Who are the "spacists"?

Steve D'Aprano steve+python at pearwood.info
Sun Mar 19 20:42:22 EDT 2017


On Mon, 20 Mar 2017 06:00 am, Chris Angelico wrote:

> On Mon, Mar 20, 2017 at 4:29 AM, Steve D'Aprano
> <steve+python at pearwood.info> wrote:
>> I wonder whether the tabs versus spaces divide is closely aligned to the
>> Windows versus Unix/Linux divide?
>>
>> It seems to me that Unix users are typically going to be using Unix tools
>> which often assume spaces are used for indentation, and consequently cope
>> badly with tabs. I maintain that makes them "broken" tools, but broken or
>> not, that's the status quo and Unix users will simply deal with it by
>> using spaces for indents.
> 
> Nope. I'm on Linux and I love my tabs. They play fine with grep, diff,
> etc. None of my tools has a problem with them.

Hence my comment:

"I'm not even sure that it is true that tabs will break the Unix toolset.
But Unix users mostly believe it is true."

Perhaps I should have specified, *many* Unix users believe. Or "some" Unix
users. Or "the guys I work with".

Or perhaps "just that one guy": here is JMZ, who says it is "impossible" to
do anything with a text file unless you know what a TAB character
represents:

        I just care that two people editing the same file use the same
        interpretations, and that it's possible to look at a file and 
        know what interpretation of the TAB character was used, because
        otherwise it's just impossible to read. 

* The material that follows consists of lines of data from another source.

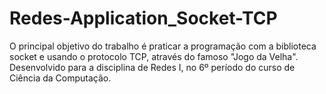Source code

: # Redes-Application_Socket-TCP
O principal objetivo do trabalho é praticar a programação com a biblioteca socket e usando o protocolo TCP, através do famoso "Jogo da Velha". Desenvolvido para a disciplina de Redes I, no 6º período do curso de Ciência da Computação.
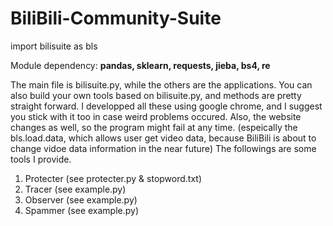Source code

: # BiliBili-Community-Suite

import bilisuite as bls

Module dependency: **pandas, sklearn, requests, jieba, bs4, re**

The main file is bilisuite.py, while the others are the applications. You can also build your own tools based on bilisuite.py, and methods are pretty straight forward. I developped all these using google chrome, and I suggest you stick with it too in case weird problems occured. Also, the website changes as well, so the program might fail at any time. (espeically the bls.load.data, which allows user get video data, because BiliBili is about to change vidoe data information in the near future) The followings are some tools I provide.

1. Protecter (see protecter.py & stopword.txt)
2. Tracer (see example.py)
3. Observer (see example.py)
4. Spammer (see example.py)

https://www.jwz.org/doc/tabs-vs-spaces.html


Jamie Zawinski is a clever man, but I've read that document probably a dozen
times over the years, and I still don't understand it. If I indent
something using tab characters:

        indent 1
                indent 2
        indent 1 again

why does JMZ need to know how many columns *I* choose to use to display
this? I could use 4 columns per tab, or 64, and not only is the source text
identical but the interpretation in terms of *indent levels* is the same.
And that's the only interpretation that really matters: whether something
is indented once, or twice, not the physical number of columns that takes
up on *my* screen.

JMZ's "solution" is to ban TAB characters from source files. I don't
understand why he thinks that solves *anything*. If anything, it makes it
worse: for example, in the above quoted paragraph, I deliberately indented
the quote by *two* indents, not one, but using a spaces. How can JMZ
distinguish between "one 8-column indent" and "two 4-column indent" when
spaces are used instead of tabs? I don't think you can. I think he is
working on the unstated assumption that indentation will never increase by
more than one level. If so, then he can easily read:

        indented text
        more indented text

as a single 8-column indent. And he'll usually be right, until he keeps
reading and find:

        still more indented text
    outdented by half a level text?


I find myself using spaces because it is the path of least resistance, and
the tools I use make it tolerable. But for the life of me I still cannot
understand the *logical argument* against tabs.





-- 
Steve
“Cheer up,” they said, “things could be worse.” So I cheered up, and sure
enough, things got worse.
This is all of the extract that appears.